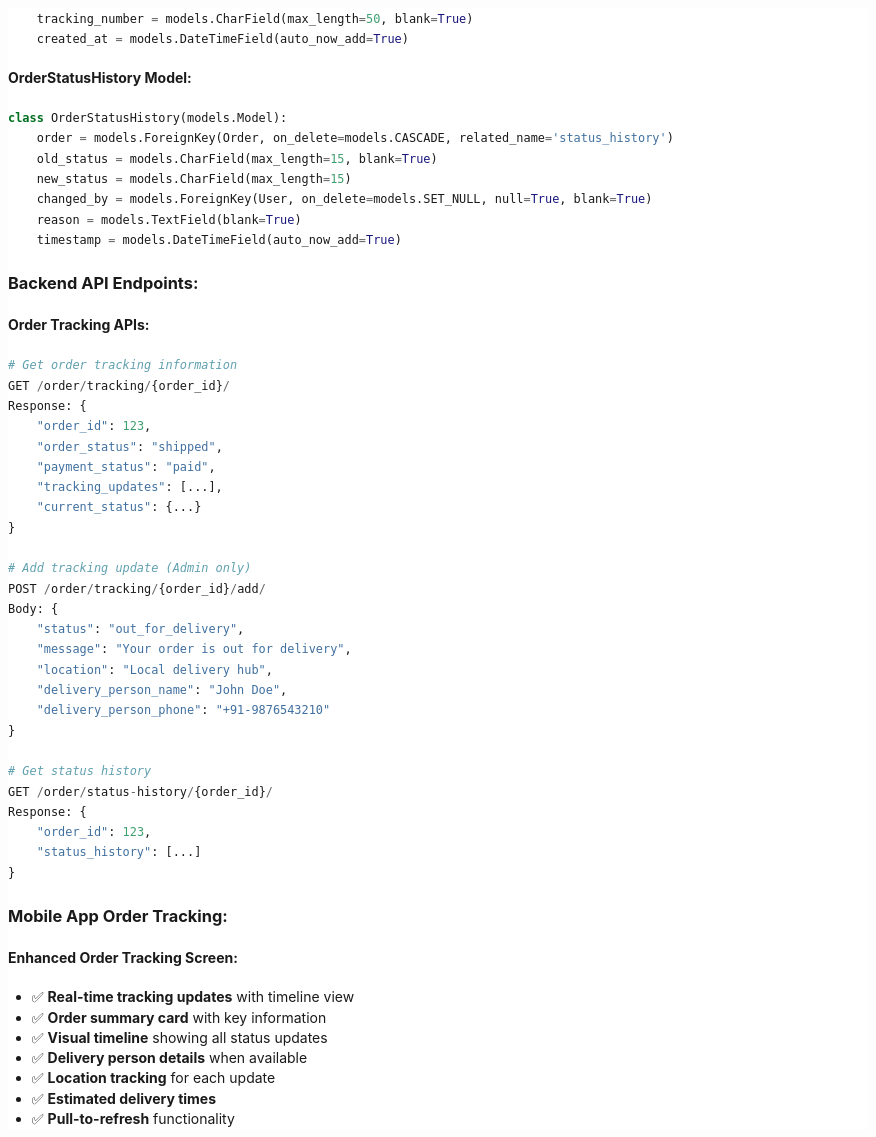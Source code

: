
 ```python
    tracking_number = models.CharField(max_length=50, blank=True)
    created_at = models.DateTimeField(auto_now_add=True)
```

#### **OrderStatusHistory Model:**
```python
class OrderStatusHistory(models.Model):
    order = models.ForeignKey(Order, on_delete=models.CASCADE, related_name='status_history')
    old_status = models.CharField(max_length=15, blank=True)
    new_status = models.CharField(max_length=15)
    changed_by = models.ForeignKey(User, on_delete=models.SET_NULL, null=True, blank=True)
    reason = models.TextField(blank=True)
    timestamp = models.DateTimeField(auto_now_add=True)
```

### **Backend API Endpoints:**

#### **Order Tracking APIs:**
```python
# Get order tracking information
GET /order/tracking/{order_id}/
Response: {
    "order_id": 123,
    "order_status": "shipped",
    "payment_status": "paid",
    "tracking_updates": [...],
    "current_status": {...}
}

# Add tracking update (Admin only)
POST /order/tracking/{order_id}/add/
Body: {
    "status": "out_for_delivery",
    "message": "Your order is out for delivery",
    "location": "Local delivery hub",
    "delivery_person_name": "John Doe",
    "delivery_person_phone": "+91-9876543210"
}

# Get status history
GET /order/status-history/{order_id}/
Response: {
    "order_id": 123,
    "status_history": [...]
}
```

### **Mobile App Order Tracking:**

#### **Enhanced Order Tracking Screen:**
- ✅ **Real-time tracking updates** with timeline view
- ✅ **Order summary card** with key information
- ✅ **Visual timeline** showing all status updates
- ✅ **Delivery person details** when available
- ✅ **Location tracking** for each update
- ✅ **Estimated delivery times**
- ✅ **Pull-to-refresh** functionality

*Required action:*
Search the entries above for "timeline". Show every line that has it.

*Your solution:*
- ✅ **Real-time tracking updates** with timeline view
- ✅ **Visual timeline** showing all status updates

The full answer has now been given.